None of my great-grandparents were born in the USA and only one of my grandparents was. Why did my ancestors come here? What does this day mean to us? Does the next generation take the freedoms here for granted? I think I often do, but today I want to celebrate this great country that my immigrant ancestors came to with this blog post about my grandparents and how it happened that they became Americans.

OpaMeetsOma1908smllMy mother was born in Munich, Bavaria (Germany) to a Jewish father and a Catholic mother. I was always told that they met at the 1909 automobile club ball in Munich, but I found this picture with the caption 1908 costume ball so I guess they met a year earlier than I had realized.

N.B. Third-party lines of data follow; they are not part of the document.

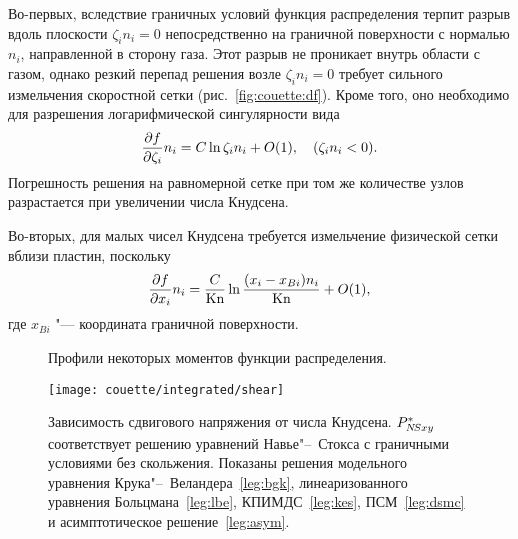 Во-первых, вследствие граничных условий функция распределения терпит разрыв вдоль плоскости \(\zeta_in_i=0\)
непосредственно на граничной поверхности с нормалью \(n_i\), направленной в сторону газа.
Этот разрыв не проникает внутрь области с газом, однако резкий перепад решения возле \(\zeta_in_i=0\)
требует сильного измельчения скоростной сетки (рис.~\ref{fig:couette:df}).
Кроме того, оно необходимо для разрешения логарифмической сингулярности вида~\autocite{Takata2016}
\begin{equation*}
    \pder[f]{\zeta_i}n_i = C\ln\zeta_in_i + \OO{1}, \quad (\zeta_in_i<0).
\end{equation*}
Погрешность решения на равномерной сетке при том же количестве узлов
разрастается при увеличении числа Кнудсена.

Во-вторых, для малых чисел Кнудсена требуется измельчение физической сетки вблизи пластин, поскольку~\autocite{Takata2014}
\begin{equation*}
    \pder[f]{x_i}n_i = \frac{C}{\Kn}\ln\frac{(x_i-x_{Bi})n_i}{\Kn} + \OO{1},
\end{equation*}
где \(x_{Bi}\) "--- координата граничной поверхности.

\begin{figure}
    \centering
    \caption{Профили некоторых моментов функции распределения.}
    \label{fig:couette:profiles}
\end{figure}

\begin{figure}
    \centering
    \texttt{[image: couette/integrated/shear]}
    \caption{Зависимость сдвигового напряжения от числа Кнудсена.
        \(P_{\NS xy}^*\) соответствует решению уравнений Навье"--~Стокса с граничными условиями без скольжения.
        Показаны решения модельного уравнения Крука"--~Веландера~\ref{leg:bgk},
        линеаризованного уравнения Больцмана~\ref{leg:lbe},
        КПИМДС~\ref{leg:kes}, ПСМ~\ref{leg:dsmc} и асимптотическое решение~\ref{leg:asym}.}
    \label{fig:couette:shear}
\end{figure}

At the time they met, my grandfather Siegfried was 23 and a medical student from an extremely wealthy Jewish family. My grandmother Fanny was 19, from a middle class family. Her father was a contractor/brick layer who had run away from the seminary he had been sent to in his youth. He read Latin and Greek in his spare time for pleasure and had sent his only daughter to a convent school. She made the dress and headdress that she is wearing in this picture

For my Opa it was love at first sight, but neither family approved. Siggy and Fanny went to concerts, the opera, and hiked together in the Bavarian Alps. The courtship lasted for over nine years. First my Opa had to get his doctorate since his father refused to support a wife and family for him. Then there was World War I where he served as a medical doctor. Additionally Fanny had a small TB spot on her lung so she was sent to a sanitarium and then, before the war, au paired in France and the Isle of Wight, since she was advised not to winter in Munich. Her resulting fluent English (and French) was most useful later on.

When Siegfried’s father, my g-grandfather Josef, was diagnosed with stomach cancer in 1917, he finally gave his approval for them to marry, which they did in a civil ceremony a year later. Her parents did not attend. By the way, Josef died from the anesthesia during his operation in 1917, not the cancer.

Because my Opa was Jewish, he was dismissed or rather pensioned off from his Freiberg University professorship in 1933/1934. My grandmother was the one who insisted that they leave Germany; Opa, like many German Jews, thought it would all blow over. My Oma was not willing to risk the lives of her three lovely daughters when the family had many offers from overseas universities.